■ Exercise requirements
Which lines of the data below hold "cnpm"? Copy each of them.

[Stored data]

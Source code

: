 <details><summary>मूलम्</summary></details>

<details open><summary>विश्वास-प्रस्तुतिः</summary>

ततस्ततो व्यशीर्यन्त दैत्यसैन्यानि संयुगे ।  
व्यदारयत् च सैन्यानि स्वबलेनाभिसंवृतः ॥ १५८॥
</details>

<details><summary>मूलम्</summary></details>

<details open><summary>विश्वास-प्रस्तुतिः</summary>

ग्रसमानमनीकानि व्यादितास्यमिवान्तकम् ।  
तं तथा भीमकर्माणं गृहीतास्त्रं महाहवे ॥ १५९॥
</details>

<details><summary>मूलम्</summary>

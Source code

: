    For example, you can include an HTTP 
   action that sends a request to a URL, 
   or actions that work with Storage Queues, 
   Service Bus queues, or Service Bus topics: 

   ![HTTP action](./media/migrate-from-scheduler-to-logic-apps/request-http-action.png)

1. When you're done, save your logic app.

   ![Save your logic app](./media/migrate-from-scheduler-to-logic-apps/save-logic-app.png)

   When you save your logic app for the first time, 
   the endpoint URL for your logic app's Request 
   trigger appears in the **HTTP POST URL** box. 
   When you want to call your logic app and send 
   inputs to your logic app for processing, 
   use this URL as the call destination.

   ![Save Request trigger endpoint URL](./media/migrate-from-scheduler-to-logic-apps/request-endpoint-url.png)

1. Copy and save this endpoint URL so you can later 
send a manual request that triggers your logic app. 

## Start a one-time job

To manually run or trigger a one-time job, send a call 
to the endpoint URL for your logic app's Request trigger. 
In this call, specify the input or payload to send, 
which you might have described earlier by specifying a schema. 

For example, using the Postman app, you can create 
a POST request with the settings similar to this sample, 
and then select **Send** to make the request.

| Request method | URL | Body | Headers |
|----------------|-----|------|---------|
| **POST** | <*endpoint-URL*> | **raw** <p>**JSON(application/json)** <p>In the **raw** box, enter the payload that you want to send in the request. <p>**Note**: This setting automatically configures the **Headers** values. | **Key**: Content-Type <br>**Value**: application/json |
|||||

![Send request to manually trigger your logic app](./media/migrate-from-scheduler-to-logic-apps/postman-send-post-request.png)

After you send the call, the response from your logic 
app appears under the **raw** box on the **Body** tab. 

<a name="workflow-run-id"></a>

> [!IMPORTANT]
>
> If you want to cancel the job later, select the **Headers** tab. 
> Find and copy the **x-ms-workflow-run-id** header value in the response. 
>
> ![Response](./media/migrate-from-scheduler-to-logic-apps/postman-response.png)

---

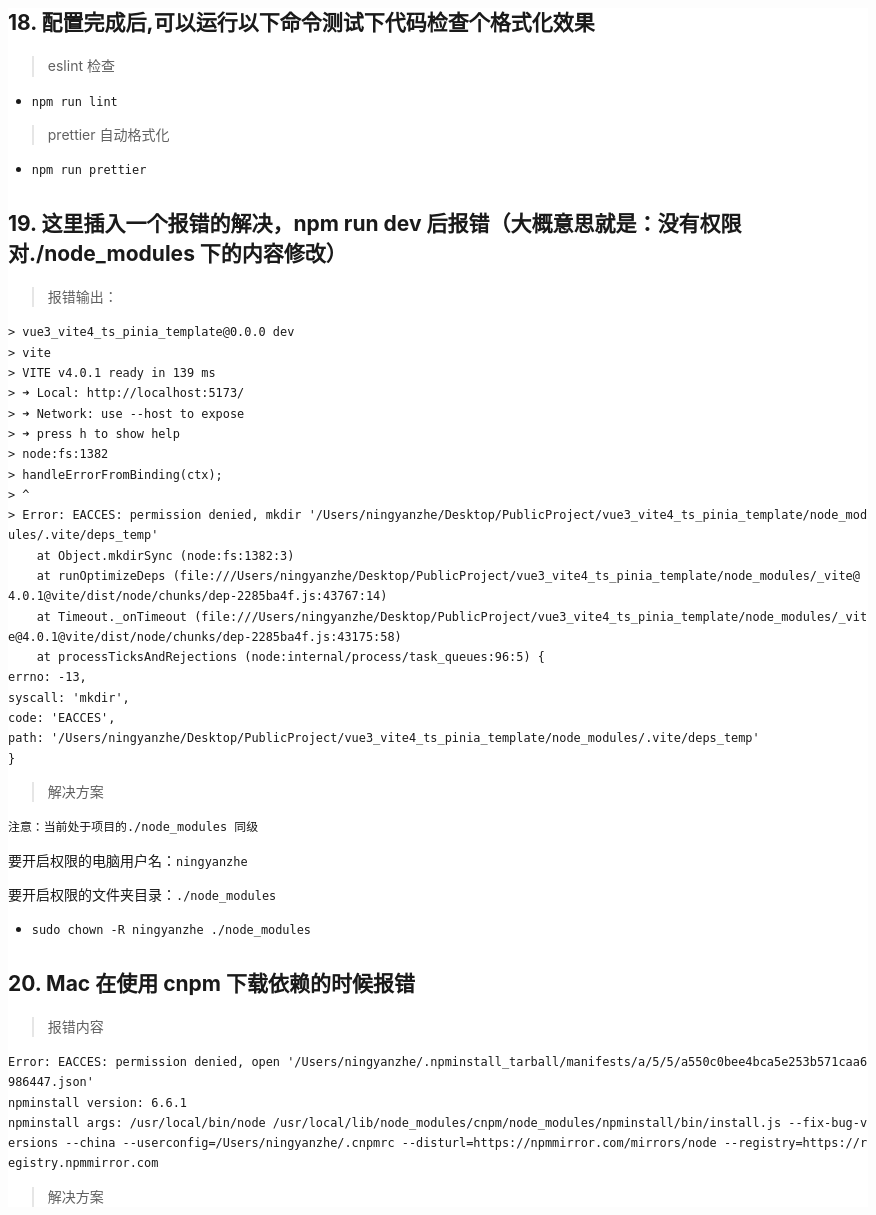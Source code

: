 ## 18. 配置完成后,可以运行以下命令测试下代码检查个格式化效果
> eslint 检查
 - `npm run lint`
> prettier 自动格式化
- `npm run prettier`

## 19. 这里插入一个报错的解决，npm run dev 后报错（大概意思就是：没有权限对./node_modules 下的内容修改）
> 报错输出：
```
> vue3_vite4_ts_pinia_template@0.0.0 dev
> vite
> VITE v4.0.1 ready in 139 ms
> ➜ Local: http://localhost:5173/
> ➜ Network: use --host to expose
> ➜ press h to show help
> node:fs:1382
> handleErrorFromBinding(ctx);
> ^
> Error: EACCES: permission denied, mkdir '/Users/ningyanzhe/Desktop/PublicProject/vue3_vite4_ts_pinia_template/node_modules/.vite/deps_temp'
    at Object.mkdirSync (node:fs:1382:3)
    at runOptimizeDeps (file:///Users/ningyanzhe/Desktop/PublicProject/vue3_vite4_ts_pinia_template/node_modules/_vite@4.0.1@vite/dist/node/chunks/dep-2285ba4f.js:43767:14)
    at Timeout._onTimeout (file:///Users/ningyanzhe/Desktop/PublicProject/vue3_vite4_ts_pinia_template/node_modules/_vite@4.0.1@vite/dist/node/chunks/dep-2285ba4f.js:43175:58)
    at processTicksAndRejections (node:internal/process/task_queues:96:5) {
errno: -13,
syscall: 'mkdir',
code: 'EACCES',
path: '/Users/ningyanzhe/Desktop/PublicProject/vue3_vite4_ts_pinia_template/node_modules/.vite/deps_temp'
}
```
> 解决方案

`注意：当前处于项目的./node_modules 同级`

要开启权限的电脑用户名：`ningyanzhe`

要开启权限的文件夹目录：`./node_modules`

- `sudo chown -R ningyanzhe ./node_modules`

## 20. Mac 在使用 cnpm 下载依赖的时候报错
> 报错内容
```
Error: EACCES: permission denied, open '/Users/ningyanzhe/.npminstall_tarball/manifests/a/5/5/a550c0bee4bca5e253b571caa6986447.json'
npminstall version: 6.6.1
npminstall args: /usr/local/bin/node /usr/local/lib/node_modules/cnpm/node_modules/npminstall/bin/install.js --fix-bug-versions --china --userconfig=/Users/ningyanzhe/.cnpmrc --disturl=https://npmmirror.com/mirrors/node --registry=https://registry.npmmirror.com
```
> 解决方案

■ Solved exercise
## 20. Mac 在使用 cnpm 下载依赖的时候报错
npminstall args: /usr/local/bin/node /usr/local/lib/node_modules/cnpm/node_modules/npminstall/bin/install.js --fix-bug-versions --china --userconfig=/Users/ningyanzhe/.cnpmrc --disturl=https://npmmirror.com/mirrors/node --registry=https://registry.npmmirror.com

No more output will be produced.